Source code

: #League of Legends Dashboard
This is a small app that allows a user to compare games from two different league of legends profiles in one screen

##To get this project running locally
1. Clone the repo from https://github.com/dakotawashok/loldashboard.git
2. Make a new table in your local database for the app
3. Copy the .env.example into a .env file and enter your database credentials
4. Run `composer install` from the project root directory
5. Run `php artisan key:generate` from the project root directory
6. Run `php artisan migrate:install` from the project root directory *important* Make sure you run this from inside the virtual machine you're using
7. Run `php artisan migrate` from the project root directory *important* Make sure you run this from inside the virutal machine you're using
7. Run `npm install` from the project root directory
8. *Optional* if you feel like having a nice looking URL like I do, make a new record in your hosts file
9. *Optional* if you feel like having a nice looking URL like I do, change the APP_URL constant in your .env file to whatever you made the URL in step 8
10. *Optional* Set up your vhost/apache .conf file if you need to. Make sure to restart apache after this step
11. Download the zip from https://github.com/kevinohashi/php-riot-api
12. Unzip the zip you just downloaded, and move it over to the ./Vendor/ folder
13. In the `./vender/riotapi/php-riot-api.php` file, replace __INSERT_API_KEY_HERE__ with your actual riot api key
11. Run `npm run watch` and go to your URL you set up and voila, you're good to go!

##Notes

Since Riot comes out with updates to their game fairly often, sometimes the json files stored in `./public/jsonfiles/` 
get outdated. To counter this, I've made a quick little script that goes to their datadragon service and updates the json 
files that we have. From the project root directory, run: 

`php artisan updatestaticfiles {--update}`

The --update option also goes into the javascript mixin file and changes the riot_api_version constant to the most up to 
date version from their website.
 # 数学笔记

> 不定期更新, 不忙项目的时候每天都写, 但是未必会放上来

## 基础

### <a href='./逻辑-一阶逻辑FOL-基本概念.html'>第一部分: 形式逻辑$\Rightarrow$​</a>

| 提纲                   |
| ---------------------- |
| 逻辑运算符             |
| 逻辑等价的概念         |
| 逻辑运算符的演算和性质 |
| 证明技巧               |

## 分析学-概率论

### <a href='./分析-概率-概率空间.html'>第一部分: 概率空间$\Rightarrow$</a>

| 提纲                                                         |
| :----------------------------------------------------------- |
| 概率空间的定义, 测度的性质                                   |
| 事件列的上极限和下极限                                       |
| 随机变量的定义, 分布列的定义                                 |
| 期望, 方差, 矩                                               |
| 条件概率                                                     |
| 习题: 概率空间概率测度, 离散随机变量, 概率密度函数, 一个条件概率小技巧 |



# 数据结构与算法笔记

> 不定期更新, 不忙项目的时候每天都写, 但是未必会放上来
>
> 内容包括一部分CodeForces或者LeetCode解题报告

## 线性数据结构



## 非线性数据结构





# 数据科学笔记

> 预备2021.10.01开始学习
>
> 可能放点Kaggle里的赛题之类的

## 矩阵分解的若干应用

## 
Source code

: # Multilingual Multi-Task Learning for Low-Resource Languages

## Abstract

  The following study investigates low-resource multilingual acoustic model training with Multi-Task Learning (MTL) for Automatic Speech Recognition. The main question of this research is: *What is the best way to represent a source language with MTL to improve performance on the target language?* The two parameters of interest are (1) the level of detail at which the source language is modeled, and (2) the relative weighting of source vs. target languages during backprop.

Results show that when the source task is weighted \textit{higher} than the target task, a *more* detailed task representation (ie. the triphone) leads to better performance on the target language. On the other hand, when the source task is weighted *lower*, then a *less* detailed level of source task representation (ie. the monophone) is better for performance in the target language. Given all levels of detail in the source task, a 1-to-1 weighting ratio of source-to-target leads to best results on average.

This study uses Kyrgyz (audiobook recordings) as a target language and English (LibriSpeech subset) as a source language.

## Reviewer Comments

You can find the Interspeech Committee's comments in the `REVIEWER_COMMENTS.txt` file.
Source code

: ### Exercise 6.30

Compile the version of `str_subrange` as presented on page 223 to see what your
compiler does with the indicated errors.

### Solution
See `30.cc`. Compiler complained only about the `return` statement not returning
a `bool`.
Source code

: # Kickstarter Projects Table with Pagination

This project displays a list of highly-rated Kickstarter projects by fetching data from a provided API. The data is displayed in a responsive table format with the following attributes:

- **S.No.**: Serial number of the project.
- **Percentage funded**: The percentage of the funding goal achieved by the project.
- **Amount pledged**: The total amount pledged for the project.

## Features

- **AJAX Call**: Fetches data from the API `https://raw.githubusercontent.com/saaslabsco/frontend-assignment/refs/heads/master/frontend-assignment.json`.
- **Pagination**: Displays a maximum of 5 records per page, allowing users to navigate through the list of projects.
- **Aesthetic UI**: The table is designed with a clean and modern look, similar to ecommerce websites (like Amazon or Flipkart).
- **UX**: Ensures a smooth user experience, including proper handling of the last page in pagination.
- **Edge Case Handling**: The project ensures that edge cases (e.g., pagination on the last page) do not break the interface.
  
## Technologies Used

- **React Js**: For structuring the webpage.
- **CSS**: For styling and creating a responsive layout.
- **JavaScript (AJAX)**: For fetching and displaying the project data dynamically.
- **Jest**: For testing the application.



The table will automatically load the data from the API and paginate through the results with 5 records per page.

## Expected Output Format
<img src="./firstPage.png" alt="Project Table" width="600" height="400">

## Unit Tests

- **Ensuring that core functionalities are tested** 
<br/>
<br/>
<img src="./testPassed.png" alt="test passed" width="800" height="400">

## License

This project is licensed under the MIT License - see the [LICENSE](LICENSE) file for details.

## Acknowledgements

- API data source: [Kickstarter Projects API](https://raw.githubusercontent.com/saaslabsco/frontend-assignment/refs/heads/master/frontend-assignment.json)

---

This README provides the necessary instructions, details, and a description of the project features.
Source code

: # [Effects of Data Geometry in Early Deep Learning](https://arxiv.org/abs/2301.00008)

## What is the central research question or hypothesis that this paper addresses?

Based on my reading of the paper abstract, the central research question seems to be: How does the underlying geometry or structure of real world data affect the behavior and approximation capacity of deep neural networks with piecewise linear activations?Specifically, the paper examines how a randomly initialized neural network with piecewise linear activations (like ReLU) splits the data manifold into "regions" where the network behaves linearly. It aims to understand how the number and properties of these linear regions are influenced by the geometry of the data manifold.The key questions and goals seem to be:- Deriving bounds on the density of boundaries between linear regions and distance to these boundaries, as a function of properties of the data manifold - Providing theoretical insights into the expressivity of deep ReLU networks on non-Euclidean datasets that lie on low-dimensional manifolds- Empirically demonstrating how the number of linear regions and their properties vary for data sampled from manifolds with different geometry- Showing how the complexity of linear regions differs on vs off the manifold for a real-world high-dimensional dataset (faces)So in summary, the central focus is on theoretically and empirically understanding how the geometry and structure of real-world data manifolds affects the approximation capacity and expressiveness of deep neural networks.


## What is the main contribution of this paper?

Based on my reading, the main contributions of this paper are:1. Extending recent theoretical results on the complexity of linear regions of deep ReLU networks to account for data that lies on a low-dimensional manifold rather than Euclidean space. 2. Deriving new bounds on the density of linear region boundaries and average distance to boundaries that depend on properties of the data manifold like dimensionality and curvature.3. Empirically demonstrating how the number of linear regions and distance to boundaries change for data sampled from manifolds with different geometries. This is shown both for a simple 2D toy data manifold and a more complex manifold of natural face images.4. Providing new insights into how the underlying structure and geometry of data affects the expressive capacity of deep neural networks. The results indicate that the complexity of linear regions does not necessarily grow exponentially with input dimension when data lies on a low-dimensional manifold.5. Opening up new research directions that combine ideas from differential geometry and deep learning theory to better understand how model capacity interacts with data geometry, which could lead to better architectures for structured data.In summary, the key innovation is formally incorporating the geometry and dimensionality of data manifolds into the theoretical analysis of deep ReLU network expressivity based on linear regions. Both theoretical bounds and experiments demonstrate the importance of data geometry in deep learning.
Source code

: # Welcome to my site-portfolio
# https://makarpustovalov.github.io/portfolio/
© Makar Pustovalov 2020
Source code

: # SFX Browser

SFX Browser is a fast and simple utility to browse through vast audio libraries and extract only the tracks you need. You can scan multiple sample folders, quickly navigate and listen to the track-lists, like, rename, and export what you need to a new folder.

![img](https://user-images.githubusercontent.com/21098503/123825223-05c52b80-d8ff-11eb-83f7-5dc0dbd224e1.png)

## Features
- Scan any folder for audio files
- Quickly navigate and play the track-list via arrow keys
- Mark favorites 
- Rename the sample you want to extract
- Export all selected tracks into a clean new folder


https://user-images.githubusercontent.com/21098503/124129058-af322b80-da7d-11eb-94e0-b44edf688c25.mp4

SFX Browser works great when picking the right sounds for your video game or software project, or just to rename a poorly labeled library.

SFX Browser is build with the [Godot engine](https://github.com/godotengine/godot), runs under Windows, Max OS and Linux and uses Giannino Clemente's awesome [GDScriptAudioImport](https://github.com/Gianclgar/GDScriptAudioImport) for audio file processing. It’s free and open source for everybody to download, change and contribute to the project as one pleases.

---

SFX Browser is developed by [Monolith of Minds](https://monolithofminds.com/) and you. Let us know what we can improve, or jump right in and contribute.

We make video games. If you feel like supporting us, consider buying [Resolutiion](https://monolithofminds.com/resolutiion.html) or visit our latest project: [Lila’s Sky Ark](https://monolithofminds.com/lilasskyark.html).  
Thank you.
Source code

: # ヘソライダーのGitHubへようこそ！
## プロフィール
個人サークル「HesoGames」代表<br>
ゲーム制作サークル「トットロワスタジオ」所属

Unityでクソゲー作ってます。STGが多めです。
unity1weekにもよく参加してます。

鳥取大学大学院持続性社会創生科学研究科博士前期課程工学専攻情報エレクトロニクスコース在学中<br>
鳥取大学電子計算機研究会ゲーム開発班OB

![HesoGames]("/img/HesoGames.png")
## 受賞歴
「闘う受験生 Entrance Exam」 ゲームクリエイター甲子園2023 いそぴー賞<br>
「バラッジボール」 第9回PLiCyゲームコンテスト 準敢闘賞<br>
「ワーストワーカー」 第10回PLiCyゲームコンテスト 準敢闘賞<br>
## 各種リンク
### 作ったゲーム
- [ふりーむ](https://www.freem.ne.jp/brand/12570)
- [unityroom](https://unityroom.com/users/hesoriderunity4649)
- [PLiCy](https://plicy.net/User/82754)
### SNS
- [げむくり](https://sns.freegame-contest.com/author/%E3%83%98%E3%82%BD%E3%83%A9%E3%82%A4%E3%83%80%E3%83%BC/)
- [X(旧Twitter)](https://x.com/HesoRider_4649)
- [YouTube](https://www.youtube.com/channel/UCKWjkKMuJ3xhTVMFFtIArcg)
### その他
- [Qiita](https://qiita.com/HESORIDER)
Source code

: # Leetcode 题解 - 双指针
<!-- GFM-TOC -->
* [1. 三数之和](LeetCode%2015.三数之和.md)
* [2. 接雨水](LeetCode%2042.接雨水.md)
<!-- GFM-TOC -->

- - -

Set down, exactly as they stand above, the lines starting with the line with "This project is" and going on through the line with "## What is the central", and no others.

This project is licensed under the MIT License - see the [LICENSE](LICENSE) file for details.

## Acknowledgements

- API data source: [Kickstarter Projects API](https://raw.githubusercontent.com/saaslabsco/frontend-assignment/refs/heads/master/frontend-assignment.json)

---

This README provides the necessary instructions, details, and a description of the project features.
Source code

: # [Effects of Data Geometry in Early Deep Learning](https://arxiv.org/abs/2301.00008)

## What is the central research question or hypothesis that this paper addresses?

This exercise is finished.